SU-FF-J-148: Comparison of the Intratumoral Distribution of Targeted and Non-Targeted Cu-67-Carrying Composite Nanodevices (CNDs)

Abstract

Purpose: To investigate the tumor distribution of angiogenic microvascular targeted and non‐targeted beta‐emitting Cu‐67‐carrying composite nanodevices (CNDs) using an in vivo mouse tumormodel.Method and Materials:Composite nanodevices (CNDs) are third‐generation “smart” nanoparticles synthesized from nanomaterials. We synthesized gold/dendrimer CND's (cRGD‐AuCND) with certain peptides molecules, which target the proteins expressed in tumor microvasculature. The same constructs, but without targeting molecules (AuCND) were used as control. Labeling was achieved by complexing known activities of the beta emitter Cu‐67 ions with the targeting and non‐targeting CNDs in solution. The solutions were introduced into a group of subcutaneous prostate‐tumor‐bearing mice via tail‐vein injections. Sections of the tumors were resected and exposed on autoradiographic film.
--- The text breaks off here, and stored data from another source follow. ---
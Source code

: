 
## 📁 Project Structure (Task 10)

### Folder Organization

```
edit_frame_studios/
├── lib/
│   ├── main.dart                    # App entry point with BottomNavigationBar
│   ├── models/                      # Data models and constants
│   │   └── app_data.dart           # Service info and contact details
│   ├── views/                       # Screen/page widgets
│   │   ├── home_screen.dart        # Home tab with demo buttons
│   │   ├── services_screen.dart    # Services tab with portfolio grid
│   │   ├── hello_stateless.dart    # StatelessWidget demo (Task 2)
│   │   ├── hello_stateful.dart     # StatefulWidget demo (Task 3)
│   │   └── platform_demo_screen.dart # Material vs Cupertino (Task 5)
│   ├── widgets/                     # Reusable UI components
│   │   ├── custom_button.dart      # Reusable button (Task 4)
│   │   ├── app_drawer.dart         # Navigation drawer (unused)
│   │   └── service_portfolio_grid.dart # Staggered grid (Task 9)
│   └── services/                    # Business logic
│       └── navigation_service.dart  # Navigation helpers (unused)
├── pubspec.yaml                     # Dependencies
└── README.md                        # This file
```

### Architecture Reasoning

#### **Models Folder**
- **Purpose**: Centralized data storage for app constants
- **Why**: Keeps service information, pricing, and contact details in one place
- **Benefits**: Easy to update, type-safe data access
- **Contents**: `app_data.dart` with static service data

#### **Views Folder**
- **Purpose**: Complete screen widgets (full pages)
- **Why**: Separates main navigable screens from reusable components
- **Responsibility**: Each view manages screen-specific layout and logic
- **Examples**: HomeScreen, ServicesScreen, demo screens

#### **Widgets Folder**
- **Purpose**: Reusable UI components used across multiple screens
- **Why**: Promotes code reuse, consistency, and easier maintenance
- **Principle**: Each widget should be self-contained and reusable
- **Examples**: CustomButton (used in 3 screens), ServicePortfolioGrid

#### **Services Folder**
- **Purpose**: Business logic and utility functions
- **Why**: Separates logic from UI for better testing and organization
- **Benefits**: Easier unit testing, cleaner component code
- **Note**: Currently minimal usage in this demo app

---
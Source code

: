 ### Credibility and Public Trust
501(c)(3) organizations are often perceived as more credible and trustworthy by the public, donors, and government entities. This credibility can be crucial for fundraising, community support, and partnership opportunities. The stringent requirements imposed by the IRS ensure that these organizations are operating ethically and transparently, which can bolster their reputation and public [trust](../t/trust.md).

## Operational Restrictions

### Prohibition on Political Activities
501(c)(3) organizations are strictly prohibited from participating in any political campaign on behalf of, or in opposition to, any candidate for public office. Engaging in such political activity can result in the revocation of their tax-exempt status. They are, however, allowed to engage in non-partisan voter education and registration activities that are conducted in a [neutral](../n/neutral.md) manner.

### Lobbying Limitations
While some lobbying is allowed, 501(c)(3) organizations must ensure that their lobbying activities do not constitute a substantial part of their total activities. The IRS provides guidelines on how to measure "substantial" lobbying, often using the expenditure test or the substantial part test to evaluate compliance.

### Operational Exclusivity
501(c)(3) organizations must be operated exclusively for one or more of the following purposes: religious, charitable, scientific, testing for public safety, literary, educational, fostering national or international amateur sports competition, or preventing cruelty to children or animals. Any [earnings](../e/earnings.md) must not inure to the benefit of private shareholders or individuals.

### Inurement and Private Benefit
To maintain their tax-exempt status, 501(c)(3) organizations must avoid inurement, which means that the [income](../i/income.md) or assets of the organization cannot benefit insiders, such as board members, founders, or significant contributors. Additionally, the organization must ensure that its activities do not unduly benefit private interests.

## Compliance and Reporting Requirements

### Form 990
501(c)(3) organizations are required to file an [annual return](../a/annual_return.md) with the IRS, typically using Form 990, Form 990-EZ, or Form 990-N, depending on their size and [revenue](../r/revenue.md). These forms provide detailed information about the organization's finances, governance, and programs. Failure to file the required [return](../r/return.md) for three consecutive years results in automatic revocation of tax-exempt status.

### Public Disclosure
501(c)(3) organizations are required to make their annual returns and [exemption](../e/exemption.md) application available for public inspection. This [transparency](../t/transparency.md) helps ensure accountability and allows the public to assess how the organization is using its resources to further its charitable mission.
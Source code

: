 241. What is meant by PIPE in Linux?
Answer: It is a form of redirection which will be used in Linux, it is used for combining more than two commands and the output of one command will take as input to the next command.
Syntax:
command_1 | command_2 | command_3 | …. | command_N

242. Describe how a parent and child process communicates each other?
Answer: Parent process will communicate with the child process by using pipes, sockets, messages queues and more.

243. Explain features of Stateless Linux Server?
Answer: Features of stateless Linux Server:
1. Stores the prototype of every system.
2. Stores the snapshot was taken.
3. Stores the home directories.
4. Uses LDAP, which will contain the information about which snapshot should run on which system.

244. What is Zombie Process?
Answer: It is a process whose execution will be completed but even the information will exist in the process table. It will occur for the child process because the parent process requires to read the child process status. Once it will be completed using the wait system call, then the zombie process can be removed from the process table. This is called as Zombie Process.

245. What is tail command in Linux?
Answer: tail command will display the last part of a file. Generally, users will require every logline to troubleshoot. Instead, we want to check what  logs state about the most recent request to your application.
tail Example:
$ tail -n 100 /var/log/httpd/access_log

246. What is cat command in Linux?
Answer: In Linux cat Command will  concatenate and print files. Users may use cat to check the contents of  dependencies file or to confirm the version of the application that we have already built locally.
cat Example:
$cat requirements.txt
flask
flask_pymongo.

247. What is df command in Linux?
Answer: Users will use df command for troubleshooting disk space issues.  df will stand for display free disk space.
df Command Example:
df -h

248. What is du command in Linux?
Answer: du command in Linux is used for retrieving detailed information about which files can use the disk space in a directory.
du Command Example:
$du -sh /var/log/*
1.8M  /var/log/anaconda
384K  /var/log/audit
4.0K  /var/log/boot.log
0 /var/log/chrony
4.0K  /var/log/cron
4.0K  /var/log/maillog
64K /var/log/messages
Autoradiographs were also produced of an agarose gel standard containing various concentrations of the same Cu‐67 sample. These calibration films were digitized and analyzed using a threshold technique, and provided 32 regions of interest. Average pixel values of these regions were plotted versus the calculated number of beta events, and fit to a power law, to produce a sensitometric curve. Results: The regions of interest of the calibration films varied between a high signal of 57 and a low signal of 177, based on 8‐bit digital images.Images of tumor sections containing the targeted and non‐targeted CND were analyzed using the sensitometric curve. The average relative activity of beta decays corresponding to the targeted cRGD‐AuCND was 3.4 times higher than that of the non‐targeted AuCND. Conclusion: Based on analysis of autoradiographs, we have shown that targeted CND's are preferentially deposited in tumors. The relative activity of Cu‐67 in tumor tissue was a factor of 3–4 greater for the targeted cRGD‐AuCND than the non‐targeted AuCND. In combination with other tumorimage analysis techniques, these results will permit detailed quantitative intratumoral biodistribution and then microdosimetry of the nanodevices.